We were good last night and did not get any coke or anything else. Step in the right direction no matter how small. Now we will see how good we do friday. We don't have a choice at this point. We have to stop spending money on coke. Before it gets out of hand. Actually I told him if I could just get pils every now and then I am happy with that. Coke is our downfall and I have no problem leaving alone as long as it is out of sight. When our connect went to jail, it was a god send. And now he is back. He rings all three phones and if we don't answer he comes to the house and offers freebies. If we can out him off for two weekends then he will start to leave us alone. IDK. I'm bored with writing now. more later.

4 comments:

Coke Addiction Kinda Sucks said...

That's exactly how it is here with ML and I. There's no stopping me once it's in front of me. If you find a good way to keep it to a minimum without letting it spiral outta control, please let me know! Some people swear that stopping completely is the only way to do it (attended some NA meetings when I was in FL), but I refuse to believe it (although I'm probably wrong!).

Carrion Doll said...

oh I know plenty of ppl who do it as purely recreation. i have quite a few friends that heavily indulged when they were younger and now just dabble. however I am the Queen of excess.

Michelle said...

Try not buying a lot. You know you're going to keep going until it's gone, so only buy a gram or two, and only do it at certain times, like maybe every other weekend after 8pm. I dunno, I used to do coke every single day of my life until I had seizures. Then I did a couple shots some weekends.

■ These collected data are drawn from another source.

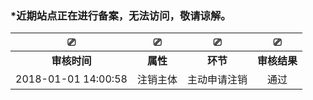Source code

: ### \*近期站点正在进行备案，无法访问，敬请谅解。


| ⎚ | ⎚ | ⎚ | ⎚ |
| :------------: | :------------: | :------------: | :------------: |
|**审核时间**|**属性**|**环节**|**审核结果**|
|2018-01-01 14:00:58|注销主体|主动申请注销|通过|
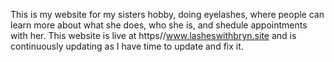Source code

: This is my website for my sisters hobby, doing eyelashes, where people can learn more about what she does, who she is, and shedule appointments with her.
This website is live at https//www.lasheswithbryn.site and is continuously updating as I have time to update and fix it.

The only thing that ever really worked for me with the blow is having someone who wasnt getting high hold onto it during the party. That type of person is very hard to find though- someone who doesn't mind what you're doing and wants to hang out during, but doesn't want to have a taste. When I first got with my bf, he liked to party with me and sometimes other folks so we'd each put in half the money for the coke and he'd hold onto it and dole out the shots so I didn't get myslef completely retarded with it. But at the same time he used to do coke so he understands that sometimes I can't wait any longer for a hit! But as I said, good luck finding someone like that- most people will either get high with you (and then you can't trust them with your shit) or get pissed at you asking for a shot and throw the bag down and walk out (would you sit there watching people stick themselves and get stuck if you didn't do it yourself?).

Good luck with that anyways. I can handle a daily heroin habit easy, but a daily coke habit takes everything I've got. Stopping completely may not be the only way, but it's the only way for crazies like me.

Elisabeth said...

I hear you. I feel like ass today.

Don't we all need some relief?? I am not sure how to get it.